Linde Material Handling GmbH

BALYO

Linde robotics – the future is now
Moving ahead with the new Linde-MATIC range

balyo.com/Robots

balyo.com/Technology

----------


## Airicist

Automated guided vehicles – forklift trucks from Linde and Balyo

Published on Apr 25, 2016




> The intralogistic of tomorrow is not only digital connected, but also increasingly automated. Linde Material Handling developed together with the French robotic expert Balyo a solution for automated guided vehicles (AGV), a self-driving forklift truck system. With this solution Linde responds to the current requirements in the logistic industry. The first developed trucks Linde presented in March 2016 at the exhibition LogiMAT in Stuttgart.

----------


## Airicist

Safety warehouse with Linde BlueSpotTM for forklift trucks

Published on May 4, 2016




> Standards of safety, comfort and efficiency for forklift trucks are steadily rising in intralogistics. That is why Linde developed the Linde BlueSpotTM headlight. It completely illuminates the working field of view by 180 degrees. That draws greater attention to vehicle movements and increases safety. Ian Hayter, logistics supervisor at Miele UK, would definitely recommend Linde BlueSpotTM to other companies.

----------


## Airicist

Forklift trucks as automated guided vehicles at Wolf GmbH

Published on May 17, 2016




> Wolf GmbH, the leading system supplier in heating and ventilation technology as well as solar equipment, has optimized its internal logistics at the pallet warehouse with an automated guided forklift truck system (AGV) of Linde Robotics. Linde Robotics offers great advantages compared to other systems. For example the adaption to new routes and tasks and the easy installation and use. The autonomously, driverless trucks allow many future usage scenarios.

----------


## Airicist

Safety warehouse with Linde Speed Assist for forklift trucks

Published on May 23, 2016




> It’s safety first when it comes to forklift trucks in logistics at Wavin, global market leader in plastic pipe systems and solutions for the residential, commercial and civil engineering sectors. Ansgar Bojer, Head of Logistics at the company’s Twist site, explains the Work SafeTM programme.

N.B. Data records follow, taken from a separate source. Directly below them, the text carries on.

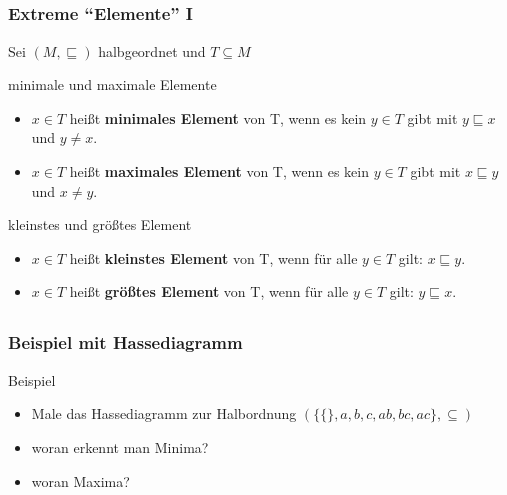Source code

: \subsection*{}
\begin{frame}
  \frametitle{Extreme "`Elemente"' I}
  Sei $( M, \sqsubseteq )$ halbgeordnet und $T \subseteq M$ \pause
  \begin{block}{minimale und maximale Elemente}
    \begin{itemize}
    \item $x \in T$ heißt \textbf{minimales Element} von T, wenn es kein $y \in T$ gibt mit $y \sqsubseteq x$ und $y \neq x$. \pause
    \item $x \in T$ heißt \textbf{maximales Element} von T, wenn es kein $y \in T$ gibt mit $x \sqsubseteq y$ und $x \neq y$. \pause
    \end{itemize}
	\end{block}
	\begin{block}{kleinstes und größtes Element}
    \begin{itemize}
    \item $x \in T$ heißt \textbf{kleinstes Element} von T, wenn für alle $y \in T$ gilt: $x \sqsubseteq y$. \pause
    \item $x \in T$ heißt \textbf{größtes Element} von T, wenn für alle $y \in T$ gilt: $y \sqsubseteq x$.
    \end{itemize}
  \end{block}
\end{frame}

\subsection*{}
\begin{frame}
  \frametitle{Beispiel mit Hassediagramm}
  \begin{block}{Beispiel}
    \begin{itemize}
    \item Male das Hassediagramm zur Halbordnung $(\{ \{\}, a, b, c, ab, bc, ac\}, \subseteq)$ \pause
    \item woran erkennt man Minima? \pause
    \item woran Maxima?
    \end{itemize}
	\end{block}
\end{frame}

In keeping with the motto “Think Safe, Act Safe”, Wavin increased the safety of their forklift operations – in three different ways: by requiring seatbelts to be worn and by using BlueSpot™ and Speed Assist.

----------


## Airicist

Forklift trucks as automated guided vehicles at Massilly

Published on Oct 26, 2016




> The Massilly Group is a leading manufacturer of metal packages located in France. Forklift trucks as automated guided vehicles are in use since 2012. The AGVs retrieve packages on pallets when they come out of the palletising robot. They carry them to the stretch film wrapping machines and afterwards places it on the warehouse loading bay. The customer compliments the Linde Robotics Solution because it offers reliability and ease of use. Furthermore the automated system has vastly limited the risk of accidents. Based on the positive experience, Massilly is thinking about implementing other installations that use AGVs.

----------


## Marius Titulescu

I would like to see these in action. 
They should optimize the process and decrease accidents.

----------